* **TASK**: Each line from the top of the listing through the one holding "dans l’état d’équilibre." should be restated word for word, with nothing added and no pictures.

* **DATA RECORDS**:

BEGIN

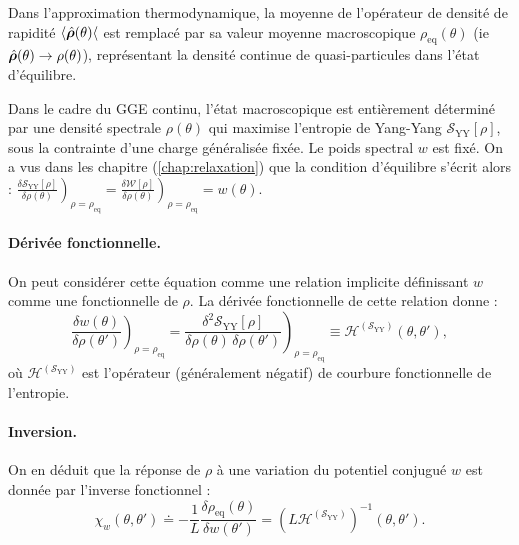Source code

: Dans l’approximation thermodynamique, la moyenne de l’opérateur de densité de rapidité $ \langle \hat{\bm{\rho}}(\theta) \langle $ est remplacé par sa valeur moyenne macroscopique $\rho_{\mathrm{eq}}(\theta)$ (ie $\hat{\bm{\rho}}(\theta) \to \rho(\theta)$), représentant la densité continue de quasi-particules dans l’état d’équilibre.

Dans le cadre du GGE continu, l’état macroscopique est entièrement déterminé par une densité spectrale $\rho(\theta)$ qui maximise l’entropie de Yang-Yang $\mathcal{S}_{\mathrm{YY}}[\rho]$, sous la contrainte d’une charge généralisée fixée. Le poids spectral $w$ est fixé. On a vus dans les chapitre (\ref{chap:relaxation}) que la condition d’équilibre s’écrit alors :
\(
\left. \frac{\delta \mathcal{S}_{\mathrm{YY}}[\rho]}{\delta \rho(\theta)} \right)_{\rho = \rho_{\mathrm{eq}}} = \left. \frac{\delta \mathcal{W}[\rho]}{\delta \rho(\theta)} \right)_{\rho = \rho_{\mathrm{eq}}} =  w(\theta).
\)

\medskip
\paragraph{Dérivée fonctionnelle.}
On peut considérer cette équation comme une relation implicite définissant $w$ comme une fonctionnelle de $\rho$. La dérivée fonctionnelle de cette relation donne :
\[
\left.\frac{\delta w(\theta)}{\delta \rho(\theta')}\right)_{\rho = \rho_{\mathrm{eq}}} = \left. \frac{\delta^2 \mathcal{S}_{\mathrm{YY}}[\rho]}{\delta \rho(\theta)\, \delta \rho(\theta')} \right)_{\rho = \rho_{\mathrm{eq}}} \equiv \mathcal{H}^{(\mathcal{S}_{\mathrm{YY}})}(\theta, \theta'),
\]
où $\mathcal{H}^{(\mathcal{S}_{\mathrm{YY}})}$ est l'opérateur (généralement négatif) de courbure fonctionnelle de l'entropie.

\paragraph{Inversion.}
On en déduit que la réponse de $\rho$ à une variation du potentiel conjugué $w$ est donnée par l'inverse fonctionnel :
\[
\chi_w(\theta, \theta') \doteq -\frac{1}{L}\frac{\delta \rho_{\mathrm{eq}}(\theta)}{\delta w(\theta')} = \left( L \mathcal{H}^{(\mathcal{S}_{\mathrm{YY}})} \right)^{-1} (\theta, \theta').
\]




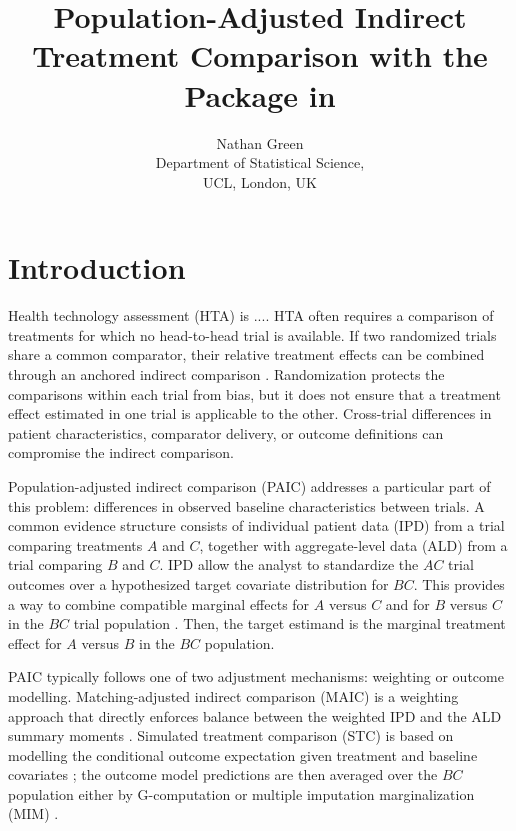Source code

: \documentclass[article]{jss}
\author{Nathan Green \\Department of Statistical Science,\\ UCL, London, UK}
\title{Population-Adjusted Indirect Treatment Comparison with the \pkg{outstandR} Package in \proglang{R}}
\begin{document}
\section{Introduction}
\label{sec:introduction}
Health technology assessment (HTA) is .... HTA often requires a comparison of treatments for which no head-to-head trial is available. If two randomized trials share a common comparator, their relative treatment effects can be combined through an anchored indirect comparison \citep{bucher1997results}. Randomization protects the comparisons within each trial from bias, but it does not ensure that a treatment effect estimated in one trial is applicable to the other. Cross-trial differences in patient characteristics, comparator delivery, or outcome definitions can compromise the indirect comparison.

Population-adjusted indirect comparison (PAIC) addresses a particular part of this problem: differences in observed baseline characteristics between trials. A common evidence structure consists of individual patient data (IPD) from a trial comparing treatments $A$ and $C$, together with aggregate-level data (ALD) from a trial comparing $B$ and $C$. IPD allow the analyst to standardize the $AC$ trial outcomes over a hypothesized target covariate distribution for $BC$. This provides a way to combine compatible marginal effects for $A$ versus $C$ and for $B$ versus $C$ in the $BC$ trial population \citep{RemiroAzocar2022a}. Then, the target estimand is the marginal treatment effect for $A$ versus $B$ in the $BC$ population. 





PAIC typically follows one of two adjustment mechanisms: weighting or outcome modelling. Matching-adjusted indirect comparison (MAIC) is a weighting approach that directly enforces balance between the weighted IPD and the ALD summary moments \citep{signorovitch2010}. Simulated treatment comparison (STC) is based on modelling the conditional outcome expectation given treatment and baseline covariates \citep{caro2010,ishak2015}; the outcome model predictions are then averaged over the $BC$ population either by G-computation \citep{RemiroAzocar2022a} or multiple imputation marginalization (MIM) \citep{RemiroAzocar2022b}. 
\end{document}
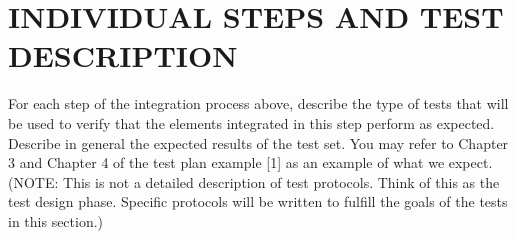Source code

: \section{INDIVIDUAL STEPS AND TEST DESCRIPTION}
For  each  step  of  the  integration  process  above,  describe  the  type  of  tests  that  will  be  used  to  verify  that  the  elements  integrated  in  this  step  perform  as  expected.  Describe  in  general  the  expected  results  of  the  test  set.  You  may  refer  to  Chapter  3  and  Chapter  4  of  the  test  plan  example [1] as an example of what we expect. 
(NOTE:  This  is  not  a  detailed  description  of  test  protocols.  Think  of  this  as  the  test  design  phase. Specific protocols will be written to fulfill the goals of the tests in this section.)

END

* **ANSWER TO THE EXERCISE**:
Source code

: Dans l’approximation thermodynamique, la moyenne de l’opérateur de densité de rapidité $ \langle \hat{\bm{\rho}}(\theta) \langle $ est remplacé par sa valeur moyenne macroscopique $\rho_{\mathrm{eq}}(\theta)$ (ie $\hat{\bm{\rho}}(\theta) \to \rho(\theta)$), représentant la densité continue de quasi-particules dans l’état d’équilibre.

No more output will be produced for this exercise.